Cette conclusion délirante est pourtant bien dans la ligne de l'idéologie du gender comme d'ailleurs de toutes les idéologies héritées des Lumières. Pour Judith Butler, grande prêtresse d'un féminisme homosexuel radical ayant enfanté la théorie du  gender , la tâche des gays et lesbiennes est ni plus ni moins que la reconstruction de la réalité. C'était déjà la mission que Marx, puis Lénine et Staline assignaient au prolétariat ! Dans tous les cas, il s'agit en effet de bâtir un homme nouveau, affranchi de la nature et donc de sa propre nature. La révolution prolétarienne ayant échoué, place à la révolution sexuelle niant la différence des sexes et la complémentarité naturelle entre l'homme et la femme,  l'homosexualité ou la transsexualité relevant de la liberté souveraine des individus  (cité par Pierre-Olivier Arduin Liberté Politique, 23 mai 2011).

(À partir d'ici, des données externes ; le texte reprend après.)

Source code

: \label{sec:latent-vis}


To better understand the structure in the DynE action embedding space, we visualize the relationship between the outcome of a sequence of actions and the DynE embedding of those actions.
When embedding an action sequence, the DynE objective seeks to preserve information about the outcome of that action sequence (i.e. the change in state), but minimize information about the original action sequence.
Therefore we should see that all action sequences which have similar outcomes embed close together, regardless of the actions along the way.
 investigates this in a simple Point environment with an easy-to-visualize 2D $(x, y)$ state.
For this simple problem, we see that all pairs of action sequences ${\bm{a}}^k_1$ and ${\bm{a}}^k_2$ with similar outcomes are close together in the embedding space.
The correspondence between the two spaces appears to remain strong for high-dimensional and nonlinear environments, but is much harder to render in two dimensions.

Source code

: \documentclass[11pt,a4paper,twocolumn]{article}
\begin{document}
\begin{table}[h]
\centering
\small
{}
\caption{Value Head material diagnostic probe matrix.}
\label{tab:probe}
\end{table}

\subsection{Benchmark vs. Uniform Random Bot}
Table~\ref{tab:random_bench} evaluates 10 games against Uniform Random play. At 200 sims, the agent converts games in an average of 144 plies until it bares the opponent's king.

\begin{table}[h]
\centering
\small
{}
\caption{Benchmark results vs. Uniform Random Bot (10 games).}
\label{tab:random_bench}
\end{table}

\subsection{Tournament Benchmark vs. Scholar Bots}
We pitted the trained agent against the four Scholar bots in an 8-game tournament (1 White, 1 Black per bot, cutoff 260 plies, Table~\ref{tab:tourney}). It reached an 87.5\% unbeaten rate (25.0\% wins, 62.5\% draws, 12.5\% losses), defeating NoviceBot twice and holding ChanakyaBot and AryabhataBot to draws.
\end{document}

Comme toutes les idéologies, celle-ci échouera, mais au prix de quelles violences et de quelles souffrances ? Loin de  nous faire entrer dans l'espace de la civilité, de l'histoire et de la culture  comme le soutient in fine Luc Ferry, une culture qui prétend se dresser contre la nature au lieu de coopérer avec elle est dans son principe une culture déshumanisante, une contre-culture, une  culture de mort . C'est malheureusement celle qu'enseigne l'Education nationale sous la direction de ces disciples des  Lumières  que sont Luc Ferry et Luc Chatel.